贺怀深好像能感受到她的情绪,紧紧搂着她,加深了这个吻。
安静的客厅里只有啧啧的水声,惊得天上的星星都躲进云层里。
不知道过了多久,林圆和贺怀深站在厨房里,看着他娴熟地动手煮面。
只要眼神对上一秒,她又扑上去亲他,怎么都亲不够一样。
贺怀深温柔地配合她,甚至比她还要投入。
汹涌的,包容的爱意裹住她,让她的心渐渐平静下来。
我受不了惊吓
经历了一连串大场面,林圆感到浑身疲惫。
她进浴室洗了个舒服的热水澡,头发和身体都洗得干干净净。
穿着香喷喷的睡衣出来,贺怀深拍拍身边的位置:“过来,吹头发。”
她眼里含着笑,在他身边坐下。
吹风机呼呼地在耳边响起,热风吹过发丝,贺怀深的手法很轻,修长的手指穿过发丝,林圆疲惫地闭上了眼睛,脑袋靠在他身上。

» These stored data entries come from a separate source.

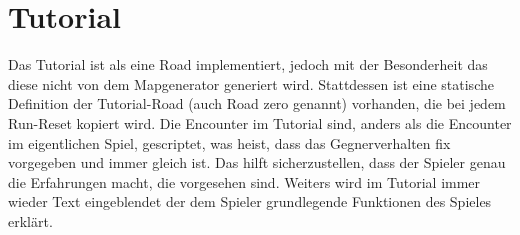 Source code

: 
\section{Tutorial}\label{sec:tutorial}

\renewcommand{\kapitelautor}{Autor: Marvin Kurka}

Das Tutorial ist als eine Road implementiert, jedoch mit der Besonderheit das diese nicht von dem Mapgenerator generiert
wird.
Stattdessen ist eine statische Definition der Tutorial-Road (auch Road zero genannt) vorhanden, die bei jedem Run-Reset
kopiert wird.
Die Encounter im Tutorial sind, anders als die Encounter im eigentlichen Spiel, gescriptet, was heist, dass das
Gegnerverhalten fix vorgegeben und immer gleich ist.
Das hilft sicherzustellen, dass der Spieler genau die Erfahrungen macht, die vorgesehen sind.
Weiters wird im Tutorial immer wieder Text eingeblendet der dem Spieler grundlegende Funktionen des Spieles erklärt.

\renewcommand{\kapitelautor}{}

贺怀深慢慢吹着她的头发,直到彻底干了,才收起吹风机。
低头看看已经熟睡的妻子,眼神流连在她脸上,不舍得移开。
林圆在国外经历了什么他还不知道。
今天去机场接人之前,他收到大麦先生的电话,说他们一行人暂时不能回家。
对方没有详细说明原因,只对他说:“贺先生不必担心,一定会把他们送回家。”
贺怀深无法不担心。
他在那一刻,脑子是空白的。
贺怀深轻轻用手指触摸妻子的脸庞,随着呼吸轻颤的眼睫毛,发出清浅呼吸声的鼻子,还有那张微微往上翘的嘴唇。
他无法想象,如果她出了什么事,他会是什么心情。
光是想一想,心脏就生出密密麻麻的疼痛。
深夜,房间里只有小夜灯发出微弱的光,贺怀深的轮廓隐于黑暗中,只看得到一个模糊的侧影。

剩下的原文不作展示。